[Start of section]
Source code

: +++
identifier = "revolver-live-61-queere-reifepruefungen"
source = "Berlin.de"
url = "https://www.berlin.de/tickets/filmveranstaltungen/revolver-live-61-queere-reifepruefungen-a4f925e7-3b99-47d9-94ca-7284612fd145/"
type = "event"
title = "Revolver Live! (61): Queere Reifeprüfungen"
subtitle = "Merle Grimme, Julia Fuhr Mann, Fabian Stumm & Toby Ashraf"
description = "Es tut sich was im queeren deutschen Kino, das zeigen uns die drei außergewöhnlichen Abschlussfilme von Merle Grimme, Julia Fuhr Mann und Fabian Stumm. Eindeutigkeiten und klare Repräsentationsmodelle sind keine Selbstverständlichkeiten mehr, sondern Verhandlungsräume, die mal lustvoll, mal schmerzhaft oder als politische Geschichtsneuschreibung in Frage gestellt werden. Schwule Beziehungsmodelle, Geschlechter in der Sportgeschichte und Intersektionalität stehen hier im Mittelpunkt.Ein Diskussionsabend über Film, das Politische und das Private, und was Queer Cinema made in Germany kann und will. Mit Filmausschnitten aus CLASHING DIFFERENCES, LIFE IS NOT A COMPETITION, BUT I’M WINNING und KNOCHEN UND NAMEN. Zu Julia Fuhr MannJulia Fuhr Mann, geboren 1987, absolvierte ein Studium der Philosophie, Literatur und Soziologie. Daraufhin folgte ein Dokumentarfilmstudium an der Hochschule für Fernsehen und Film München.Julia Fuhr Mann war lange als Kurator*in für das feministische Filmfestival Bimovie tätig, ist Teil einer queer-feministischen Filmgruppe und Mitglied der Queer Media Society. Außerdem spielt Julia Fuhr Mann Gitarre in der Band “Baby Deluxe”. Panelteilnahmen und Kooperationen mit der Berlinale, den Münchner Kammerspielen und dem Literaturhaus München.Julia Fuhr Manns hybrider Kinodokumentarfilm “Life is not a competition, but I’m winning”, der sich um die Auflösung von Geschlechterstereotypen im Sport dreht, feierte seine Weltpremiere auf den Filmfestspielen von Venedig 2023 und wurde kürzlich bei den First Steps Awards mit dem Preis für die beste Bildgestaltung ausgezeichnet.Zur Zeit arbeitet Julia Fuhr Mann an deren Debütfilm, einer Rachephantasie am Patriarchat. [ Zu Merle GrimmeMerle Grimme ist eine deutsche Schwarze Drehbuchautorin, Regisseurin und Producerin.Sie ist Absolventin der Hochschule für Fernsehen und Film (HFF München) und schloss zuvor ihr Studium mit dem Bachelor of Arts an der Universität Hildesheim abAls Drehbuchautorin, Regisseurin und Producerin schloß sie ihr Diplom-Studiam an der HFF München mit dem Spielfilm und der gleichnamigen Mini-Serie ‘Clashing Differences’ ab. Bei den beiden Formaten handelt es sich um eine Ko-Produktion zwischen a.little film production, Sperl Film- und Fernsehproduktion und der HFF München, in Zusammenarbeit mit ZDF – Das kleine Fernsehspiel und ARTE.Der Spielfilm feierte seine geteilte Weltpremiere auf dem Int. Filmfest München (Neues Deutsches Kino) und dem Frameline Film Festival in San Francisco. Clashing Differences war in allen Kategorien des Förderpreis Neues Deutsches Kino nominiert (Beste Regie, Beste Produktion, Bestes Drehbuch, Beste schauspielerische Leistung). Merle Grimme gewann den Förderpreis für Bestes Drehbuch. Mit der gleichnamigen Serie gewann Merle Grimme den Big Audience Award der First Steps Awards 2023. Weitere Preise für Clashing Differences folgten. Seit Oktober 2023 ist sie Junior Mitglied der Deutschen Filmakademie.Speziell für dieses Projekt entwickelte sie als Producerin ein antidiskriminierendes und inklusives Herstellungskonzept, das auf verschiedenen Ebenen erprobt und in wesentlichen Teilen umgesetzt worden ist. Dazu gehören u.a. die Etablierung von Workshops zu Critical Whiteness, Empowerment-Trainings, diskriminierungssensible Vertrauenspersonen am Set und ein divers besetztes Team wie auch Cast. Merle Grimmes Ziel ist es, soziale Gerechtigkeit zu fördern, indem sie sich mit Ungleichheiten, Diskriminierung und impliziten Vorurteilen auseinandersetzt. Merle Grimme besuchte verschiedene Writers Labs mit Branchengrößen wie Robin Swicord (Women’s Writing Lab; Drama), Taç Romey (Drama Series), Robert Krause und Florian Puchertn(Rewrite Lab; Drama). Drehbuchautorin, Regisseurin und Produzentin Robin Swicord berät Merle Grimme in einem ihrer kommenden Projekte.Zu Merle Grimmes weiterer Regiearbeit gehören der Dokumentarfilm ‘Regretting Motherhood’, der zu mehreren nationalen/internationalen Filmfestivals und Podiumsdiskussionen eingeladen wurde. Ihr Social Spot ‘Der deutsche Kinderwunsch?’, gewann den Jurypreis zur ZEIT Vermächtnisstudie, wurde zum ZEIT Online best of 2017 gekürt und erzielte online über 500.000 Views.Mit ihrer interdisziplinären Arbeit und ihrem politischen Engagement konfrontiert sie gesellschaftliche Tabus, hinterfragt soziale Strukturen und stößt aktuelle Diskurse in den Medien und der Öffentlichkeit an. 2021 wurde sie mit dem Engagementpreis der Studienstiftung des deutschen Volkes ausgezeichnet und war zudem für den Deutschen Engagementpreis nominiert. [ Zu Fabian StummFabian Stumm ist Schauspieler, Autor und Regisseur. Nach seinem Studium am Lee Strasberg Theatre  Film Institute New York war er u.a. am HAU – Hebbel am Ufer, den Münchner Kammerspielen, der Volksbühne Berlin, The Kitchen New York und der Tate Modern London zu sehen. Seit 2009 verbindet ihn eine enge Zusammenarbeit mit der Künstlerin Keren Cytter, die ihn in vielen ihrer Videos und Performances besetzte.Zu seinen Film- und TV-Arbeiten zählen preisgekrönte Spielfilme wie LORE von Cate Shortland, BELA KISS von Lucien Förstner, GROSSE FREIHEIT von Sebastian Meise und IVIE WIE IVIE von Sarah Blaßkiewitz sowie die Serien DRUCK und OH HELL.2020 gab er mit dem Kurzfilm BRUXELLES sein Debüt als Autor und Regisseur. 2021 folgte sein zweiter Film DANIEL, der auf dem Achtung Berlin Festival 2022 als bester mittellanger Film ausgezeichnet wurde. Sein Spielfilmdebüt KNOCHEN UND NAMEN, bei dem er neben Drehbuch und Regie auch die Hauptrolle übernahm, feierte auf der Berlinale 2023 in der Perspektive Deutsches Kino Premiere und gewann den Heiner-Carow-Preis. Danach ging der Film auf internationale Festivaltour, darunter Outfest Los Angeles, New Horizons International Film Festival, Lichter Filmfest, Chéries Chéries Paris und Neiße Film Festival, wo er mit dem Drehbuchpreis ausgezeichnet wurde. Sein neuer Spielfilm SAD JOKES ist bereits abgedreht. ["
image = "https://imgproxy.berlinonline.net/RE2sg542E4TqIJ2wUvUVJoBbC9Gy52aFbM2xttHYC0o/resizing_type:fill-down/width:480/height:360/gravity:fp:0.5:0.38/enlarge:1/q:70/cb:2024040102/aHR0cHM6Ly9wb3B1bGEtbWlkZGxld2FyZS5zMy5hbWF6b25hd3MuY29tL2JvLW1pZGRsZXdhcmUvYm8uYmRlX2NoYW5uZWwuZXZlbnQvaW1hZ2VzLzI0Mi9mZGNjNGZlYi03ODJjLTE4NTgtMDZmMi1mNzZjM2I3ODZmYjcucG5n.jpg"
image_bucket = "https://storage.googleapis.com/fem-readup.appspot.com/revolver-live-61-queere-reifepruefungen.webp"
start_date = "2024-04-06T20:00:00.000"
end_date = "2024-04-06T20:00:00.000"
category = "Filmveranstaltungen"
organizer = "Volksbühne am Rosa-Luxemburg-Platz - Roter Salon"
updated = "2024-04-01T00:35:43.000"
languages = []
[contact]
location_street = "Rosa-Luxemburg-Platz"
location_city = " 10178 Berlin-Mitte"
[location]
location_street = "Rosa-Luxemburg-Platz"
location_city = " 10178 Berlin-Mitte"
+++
[End of section]
# Work to complete
Go through the listing above and return every line where the word "https" occurs.

# Written reply
url = "https://www.berlin.de/tickets/filmveranstaltungen/revolver-live-61-queere-reifepruefungen-a4f925e7-3b99-47d9-94ca-7284612fd145/"
image = "https://imgproxy.berlinonline.net/RE2sg542E4TqIJ2wUvUVJoBbC9Gy52aFbM2xttHYC0o/resizing_type:fill-down/width:480/height:360/gravity:fp:0.5:0.38/enlarge:1/q:70/cb:2024040102/aHR0cHM6Ly9wb3B1bGEtbWlkZGxld2FyZS5zMy5hbWF6b25hd3MuY29tL2JvLW1pZGRsZXdhcmUvYm8uYmRlX2NoYW5uZWwuZXZlbnQvaW1hZ2VzLzI0Mi9mZGNjNGZlYi03ODJjLTE4NTgtMDZmMi1mNzZjM2I3ODZmYjcucG5n.jpg"
image_bucket = "https://storage.googleapis.com/fem-readup.appspot.com/revolver-live-61-queere-reifepruefungen.webp"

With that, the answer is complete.